- [Required action]: Every line of the data below is to be given again as it appears, with the images removed.

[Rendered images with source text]
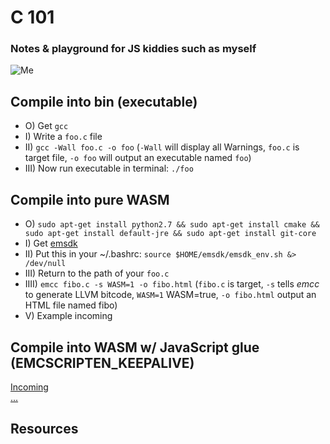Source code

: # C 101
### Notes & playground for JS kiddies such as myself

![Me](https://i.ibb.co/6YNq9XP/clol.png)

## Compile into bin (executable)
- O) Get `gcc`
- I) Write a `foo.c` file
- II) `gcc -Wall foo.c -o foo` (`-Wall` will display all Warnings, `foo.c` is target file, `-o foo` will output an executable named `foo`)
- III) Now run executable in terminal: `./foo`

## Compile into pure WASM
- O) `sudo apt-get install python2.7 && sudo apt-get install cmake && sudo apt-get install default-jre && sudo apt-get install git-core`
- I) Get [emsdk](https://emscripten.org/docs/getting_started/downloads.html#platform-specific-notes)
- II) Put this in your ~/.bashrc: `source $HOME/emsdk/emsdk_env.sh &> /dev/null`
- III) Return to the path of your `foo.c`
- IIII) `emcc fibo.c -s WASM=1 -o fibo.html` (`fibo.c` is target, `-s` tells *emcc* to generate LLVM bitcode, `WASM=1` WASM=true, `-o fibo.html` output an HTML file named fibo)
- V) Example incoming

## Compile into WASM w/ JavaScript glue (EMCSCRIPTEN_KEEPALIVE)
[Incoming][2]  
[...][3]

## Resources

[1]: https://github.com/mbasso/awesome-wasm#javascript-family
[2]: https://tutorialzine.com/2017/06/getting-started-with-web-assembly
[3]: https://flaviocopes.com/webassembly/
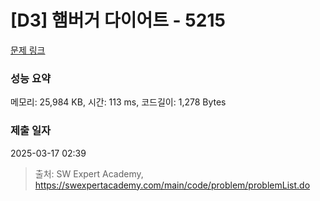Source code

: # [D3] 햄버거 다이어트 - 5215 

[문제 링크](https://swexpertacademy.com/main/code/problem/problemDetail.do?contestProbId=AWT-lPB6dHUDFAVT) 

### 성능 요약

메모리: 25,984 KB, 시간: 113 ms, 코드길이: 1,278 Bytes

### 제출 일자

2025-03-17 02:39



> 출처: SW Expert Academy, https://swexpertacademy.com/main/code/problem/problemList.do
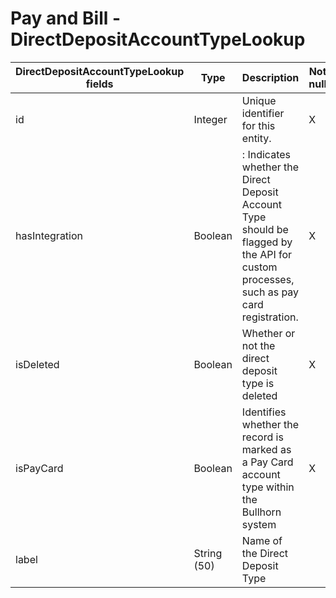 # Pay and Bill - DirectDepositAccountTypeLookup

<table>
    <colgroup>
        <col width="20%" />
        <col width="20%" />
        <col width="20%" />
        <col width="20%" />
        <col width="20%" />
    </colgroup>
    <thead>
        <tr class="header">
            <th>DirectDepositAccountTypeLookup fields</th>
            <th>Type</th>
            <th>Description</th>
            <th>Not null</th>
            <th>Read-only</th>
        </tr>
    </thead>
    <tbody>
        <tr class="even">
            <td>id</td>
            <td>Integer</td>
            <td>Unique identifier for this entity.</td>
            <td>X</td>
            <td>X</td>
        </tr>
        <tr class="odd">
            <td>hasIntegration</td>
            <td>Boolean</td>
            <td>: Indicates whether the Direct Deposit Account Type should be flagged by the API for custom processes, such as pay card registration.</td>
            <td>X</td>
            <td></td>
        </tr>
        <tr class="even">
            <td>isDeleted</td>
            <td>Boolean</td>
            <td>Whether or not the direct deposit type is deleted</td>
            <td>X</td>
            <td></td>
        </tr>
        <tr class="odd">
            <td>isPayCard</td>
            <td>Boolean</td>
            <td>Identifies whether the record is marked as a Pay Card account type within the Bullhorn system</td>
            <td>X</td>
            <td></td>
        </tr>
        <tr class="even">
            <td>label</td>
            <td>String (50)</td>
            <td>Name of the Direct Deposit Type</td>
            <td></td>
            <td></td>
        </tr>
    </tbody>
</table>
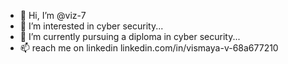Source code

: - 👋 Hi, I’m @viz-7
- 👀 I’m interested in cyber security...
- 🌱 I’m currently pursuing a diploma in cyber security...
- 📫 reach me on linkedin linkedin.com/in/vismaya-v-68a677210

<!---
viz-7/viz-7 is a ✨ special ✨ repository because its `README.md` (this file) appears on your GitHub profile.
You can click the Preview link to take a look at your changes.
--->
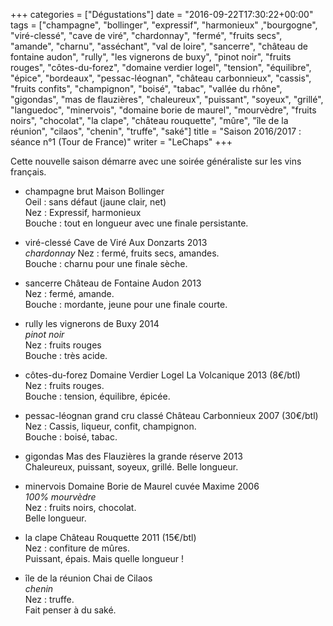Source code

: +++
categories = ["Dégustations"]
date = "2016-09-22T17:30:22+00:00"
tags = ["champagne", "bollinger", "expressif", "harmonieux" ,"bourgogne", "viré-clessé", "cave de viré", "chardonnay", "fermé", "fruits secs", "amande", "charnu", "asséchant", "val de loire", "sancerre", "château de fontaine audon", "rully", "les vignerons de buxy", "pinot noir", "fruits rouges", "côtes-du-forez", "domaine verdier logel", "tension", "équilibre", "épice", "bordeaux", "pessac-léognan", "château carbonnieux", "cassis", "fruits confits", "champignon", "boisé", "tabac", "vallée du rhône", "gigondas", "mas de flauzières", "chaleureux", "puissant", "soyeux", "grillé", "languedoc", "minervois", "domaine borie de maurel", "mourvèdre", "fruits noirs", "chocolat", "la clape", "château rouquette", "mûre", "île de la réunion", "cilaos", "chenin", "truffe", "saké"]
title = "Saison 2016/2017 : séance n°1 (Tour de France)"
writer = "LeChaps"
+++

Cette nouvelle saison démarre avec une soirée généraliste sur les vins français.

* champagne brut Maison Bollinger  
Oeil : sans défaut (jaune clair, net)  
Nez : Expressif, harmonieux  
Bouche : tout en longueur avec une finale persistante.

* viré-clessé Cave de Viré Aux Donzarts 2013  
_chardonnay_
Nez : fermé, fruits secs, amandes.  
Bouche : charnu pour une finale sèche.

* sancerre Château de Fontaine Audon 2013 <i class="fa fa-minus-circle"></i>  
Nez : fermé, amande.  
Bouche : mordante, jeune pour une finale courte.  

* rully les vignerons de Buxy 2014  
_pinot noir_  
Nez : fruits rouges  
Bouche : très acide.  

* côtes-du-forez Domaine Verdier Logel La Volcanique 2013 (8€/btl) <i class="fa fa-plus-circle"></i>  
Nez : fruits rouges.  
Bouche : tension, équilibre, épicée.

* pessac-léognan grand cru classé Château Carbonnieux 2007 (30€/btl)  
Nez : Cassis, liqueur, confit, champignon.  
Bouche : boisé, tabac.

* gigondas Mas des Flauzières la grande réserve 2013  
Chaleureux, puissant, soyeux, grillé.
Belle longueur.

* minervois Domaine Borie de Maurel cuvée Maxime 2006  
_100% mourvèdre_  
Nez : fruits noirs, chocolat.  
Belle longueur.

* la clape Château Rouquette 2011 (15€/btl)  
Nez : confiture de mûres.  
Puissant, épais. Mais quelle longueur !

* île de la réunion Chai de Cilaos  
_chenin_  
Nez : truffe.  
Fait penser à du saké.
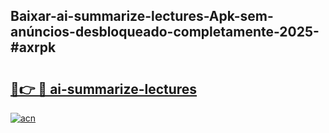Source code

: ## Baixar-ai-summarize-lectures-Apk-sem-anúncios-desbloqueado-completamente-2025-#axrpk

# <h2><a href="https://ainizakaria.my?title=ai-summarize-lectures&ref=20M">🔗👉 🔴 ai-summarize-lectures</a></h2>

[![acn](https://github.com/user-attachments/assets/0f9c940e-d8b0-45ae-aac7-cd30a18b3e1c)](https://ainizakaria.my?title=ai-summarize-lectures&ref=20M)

- [Answer for this exercise]:
Source code

: # C 101
### Notes & playground for JS kiddies such as myself

![Me](https://i.ibb.co/6YNq9XP/clol.png)

## Compile into bin (executable)
- O) Get `gcc`
- I) Write a `foo.c` file
- II) `gcc -Wall foo.c -o foo` (`-Wall` will display all Warnings, `foo.c` is target file, `-o foo` will output an executable named `foo`)
- III) Now run executable in terminal: `./foo`

## Compile into pure WASM
- O) `sudo apt-get install python2.7 && sudo apt-get install cmake && sudo apt-get install default-jre && sudo apt-get install git-core`
- I) Get [emsdk](https://emscripten.org/docs/getting_started/downloads.html#platform-specific-notes)
- II) Put this in your ~/.bashrc: `source $HOME/emsdk/emsdk_env.sh &> /dev/null`
- III) Return to the path of your `foo.c`
- IIII) `emcc fibo.c -s WASM=1 -o fibo.html` (`fibo.c` is target, `-s` tells *emcc* to generate LLVM bitcode, `WASM=1` WASM=true, `-o fibo.html` output an HTML file named fibo)
- V) Example incoming

## Compile into WASM w/ JavaScript glue (EMCSCRIPTEN_KEEPALIVE)
[Incoming][2]  
[...][3]

## Resources

[1]: https://github.com/mbasso/awesome-wasm#javascript-family
[2]: https://tutorialzine.com/2017/06/getting-started-with-web-assembly
[3]: https://flaviocopes.com/webassembly/
Source code

: # [D3] 햄버거 다이어트 - 5215 

[문제 링크](https://swexpertacademy.com/main/code/problem/problemDetail.do?contestProbId=AWT-lPB6dHUDFAVT) 

### 성능 요약

메모리: 25,984 KB, 시간: 113 ms, 코드길이: 1,278 Bytes

### 제출 일자

2025-03-17 02:39



> 출처: SW Expert Academy, https://swexpertacademy.com/main/code/problem/problemList.do
 # Pay and Bill - DirectDepositAccountTypeLookup

<table>
    <colgroup>
        <col width="20%" />
        <col width="20%" />
        <col width="20%" />
        <col width="20%" />
        <col width="20%" />
    </colgroup>
    <thead>
        <tr class="header">
            <th>DirectDepositAccountTypeLookup fields</th>
            <th>Type</th>
            <th>Description</th>
            <th>Not null</th>
            <th>Read-only</th>
        </tr>
    </thead>
    <tbody>
        <tr class="even">
            <td>id</td>
            <td>Integer</td>
            <td>Unique identifier for this entity.</td>
            <td>X</td>
            <td>X</td>
        </tr>
        <tr class="odd">
            <td>hasIntegration</td>
            <td>Boolean</td>
            <td>: Indicates whether the Direct Deposit Account Type should be flagged by the API for custom processes, such as pay card registration.</td>
            <td>X</td>
            <td></td>
        </tr>
        <tr class="even">
            <td>isDeleted</td>
            <td>Boolean</td>
            <td>Whether or not the direct deposit type is deleted</td>
            <td>X</td>
            <td></td>
        </tr>
        <tr class="odd">
            <td>isPayCard</td>
            <td>Boolean</td>
            <td>Identifies whether the record is marked as a Pay Card account type within the Bullhorn system</td>
            <td>X</td>
            <td></td>
        </tr>
        <tr class="even">
            <td>label</td>
            <td>String (50)</td>
            <td>Name of the Direct Deposit Type</td>
            <td></td>
            <td></td>
        </tr>
    </tbody>
</table>
Source code

: - 👋 Hi, I’m @viz-7
- 👀 I’m interested in cyber security...
- 🌱 I’m currently pursuing a diploma in cyber security...
- 📫 reach me on linkedin linkedin.com/in/vismaya-v-68a677210

<!---
viz-7/viz-7 is a ✨ special ✨ repository because its `README.md` (this file) appears on your GitHub profile.
You can click the Preview link to take a look at your changes.
--->
Source code

: +++
categories = ["Dégustations"]
date = "2016-09-22T17:30:22+00:00"
tags = ["champagne", "bollinger", "expressif", "harmonieux" ,"bourgogne", "viré-clessé", "cave de viré", "chardonnay", "fermé", "fruits secs", "amande", "charnu", "asséchant", "val de loire", "sancerre", "château de fontaine audon", "rully", "les vignerons de buxy", "pinot noir", "fruits rouges", "côtes-du-forez", "domaine verdier logel", "tension", "équilibre", "épice", "bordeaux", "pessac-léognan", "château carbonnieux", "cassis", "fruits confits", "champignon", "boisé", "tabac", "vallée du rhône", "gigondas", "mas de flauzières", "chaleureux", "puissant", "soyeux", "grillé", "languedoc", "minervois", "domaine borie de maurel", "mourvèdre", "fruits noirs", "chocolat", "la clape", "château rouquette", "mûre", "île de la réunion", "cilaos", "chenin", "truffe", "saké"]
title = "Saison 2016/2017 : séance n°1 (Tour de France)"
writer = "LeChaps"
+++

Cette nouvelle saison démarre avec une soirée généraliste sur les vins français.

* champagne brut Maison Bollinger  
Oeil : sans défaut (jaune clair, net)  
Nez : Expressif, harmonieux  
Bouche : tout en longueur avec une finale persistante.

* viré-clessé Cave de Viré Aux Donzarts 2013  
_chardonnay_
Nez : fermé, fruits secs, amandes.  
Bouche : charnu pour une finale sèche.

* sancerre Château de Fontaine Audon 2013 <i class="fa fa-minus-circle"></i>  
Nez : fermé, amande.  
Bouche : mordante, jeune pour une finale courte.  

* rully les vignerons de Buxy 2014  
_pinot noir_  
Nez : fruits rouges  
Bouche : très acide.  

* côtes-du-forez Domaine Verdier Logel La Volcanique 2013 (8€/btl) <i class="fa fa-plus-circle"></i>  
Nez : fruits rouges.  
Bouche : tension, équilibre, épicée.

* pessac-léognan grand cru classé Château Carbonnieux 2007 (30€/btl)  
Nez : Cassis, liqueur, confit, champignon.  
Bouche : boisé, tabac.

* gigondas Mas des Flauzières la grande réserve 2013  
Chaleureux, puissant, soyeux, grillé.
Belle longueur.

* minervois Domaine Borie de Maurel cuvée Maxime 2006  
_100% mourvèdre_  
Nez : fruits noirs, chocolat.  
Belle longueur.

* la clape Château Rouquette 2011 (15€/btl)  
Nez : confiture de mûres.  
Puissant, épais. Mais quelle longueur !

* île de la réunion Chai de Cilaos  
_chenin_  
Nez : truffe.  
Fait penser à du saké.
Source code

: ## Baixar-ai-summarize-lectures-Apk-sem-anúncios-desbloqueado-completamente-2025-#axrpk

# <h2><a href="https://ainizakaria.my?title=ai-summarize-lectures&ref=20M">🔗👉 🔴 ai-summarize-lectures</a></h2>

[![acn](https://github.com/user-attachments/assets/0f9c940e-d8b0-45ae-aac7-cd30a18b3e1c)](https://ainizakaria.my?title=ai-summarize-lectures&ref=20M)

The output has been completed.